Sydney datacenter essential maintenance

Today, 1 June 2018, at 13:00 UTC we will be performing essential maintenance on our Sydney datacenter. During this time, all traffic will be routed to the nearest other Ably datacenters , which will most likely be Singapore and California.

We expect this upgrade to take 15-30 minutes, and once completed, all traffic will be routed back to Sydney.

1st Jun 01:27 PM

The maintenance is unfortunately taking longer than predicted as we are waiting on AWS to re-provision resources in that region. Once their re-provisioning is complete, the region will be back online.

1st Jun 01:48 PM

The Sydney datacenter is now back online and operating normally.

Resolved

5 months ago

May 2018

17th May 2018 12:00:00 AM

Reactor queue intermittent issues

Whilst upgrading a number of RabbitMQ nodes, we had a hardware failure on one node. Whilst all nods are configured in a HA configuration, we had some issues introducing new nodes into the system which caused availability issues of some queues for short periods of up to 30 seconds. This happened a few times between 12:00 UTC and 1:20UTC.
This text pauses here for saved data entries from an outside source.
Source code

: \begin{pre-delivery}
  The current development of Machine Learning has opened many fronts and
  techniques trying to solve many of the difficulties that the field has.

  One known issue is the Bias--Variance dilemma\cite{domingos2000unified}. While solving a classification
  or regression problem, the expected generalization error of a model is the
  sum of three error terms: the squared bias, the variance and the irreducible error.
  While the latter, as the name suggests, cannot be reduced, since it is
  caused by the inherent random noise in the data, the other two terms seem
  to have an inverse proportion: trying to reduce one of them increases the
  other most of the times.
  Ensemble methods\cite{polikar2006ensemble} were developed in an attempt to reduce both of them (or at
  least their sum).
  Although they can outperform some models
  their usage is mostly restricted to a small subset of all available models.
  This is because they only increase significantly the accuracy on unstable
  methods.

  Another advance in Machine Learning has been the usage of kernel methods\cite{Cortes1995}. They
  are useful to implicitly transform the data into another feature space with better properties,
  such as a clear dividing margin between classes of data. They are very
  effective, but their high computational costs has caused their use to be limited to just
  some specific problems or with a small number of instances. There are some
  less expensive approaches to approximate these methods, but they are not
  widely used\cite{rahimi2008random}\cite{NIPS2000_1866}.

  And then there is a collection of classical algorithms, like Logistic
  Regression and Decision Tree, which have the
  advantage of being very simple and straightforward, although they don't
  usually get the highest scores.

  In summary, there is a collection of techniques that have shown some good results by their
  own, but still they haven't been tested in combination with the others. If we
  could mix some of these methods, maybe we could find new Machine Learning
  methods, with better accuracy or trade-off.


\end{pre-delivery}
The issues are now fully resolved.

Resolved

6 months ago

April 2018

30th April 2018 07:13:09 AM

Website availability issues

Some of the nodes serving the website failed at 7:13 today.

30th Apr 07:28 AM

Website issues were resolved by an automated restart of the Heroku dyno. The core realtime system does not use Heroku and was unaffected.

Resolved

6 months ago
19th April 2018 11:34:29 PM

Heavy load in us-east-1 has caused an increase in latencies

We have seen a significant and sudden increase in us-east-1 since 23:30 UTC today.

We are manually over provisioning the capacity in this region and will be investigating the cause of this sudden increase in load. Once identified, we'll look into how we can more effectively prepare for spikes like this.

20th Apr 12:06 AM

Unfortunately after provisioning more capacity, a second wave of traffic has arrived.
We are provisioning again.

20th Apr 12:26 AM

We have identified the customer who is largely responsible for this traffic spike and have resolved the issue in the affected regions. Over the next few days we'll be adding additional limits to prevent usage patterns like this impacting other accounts in the multi-tenanted cluster.

Resolved

6 months ago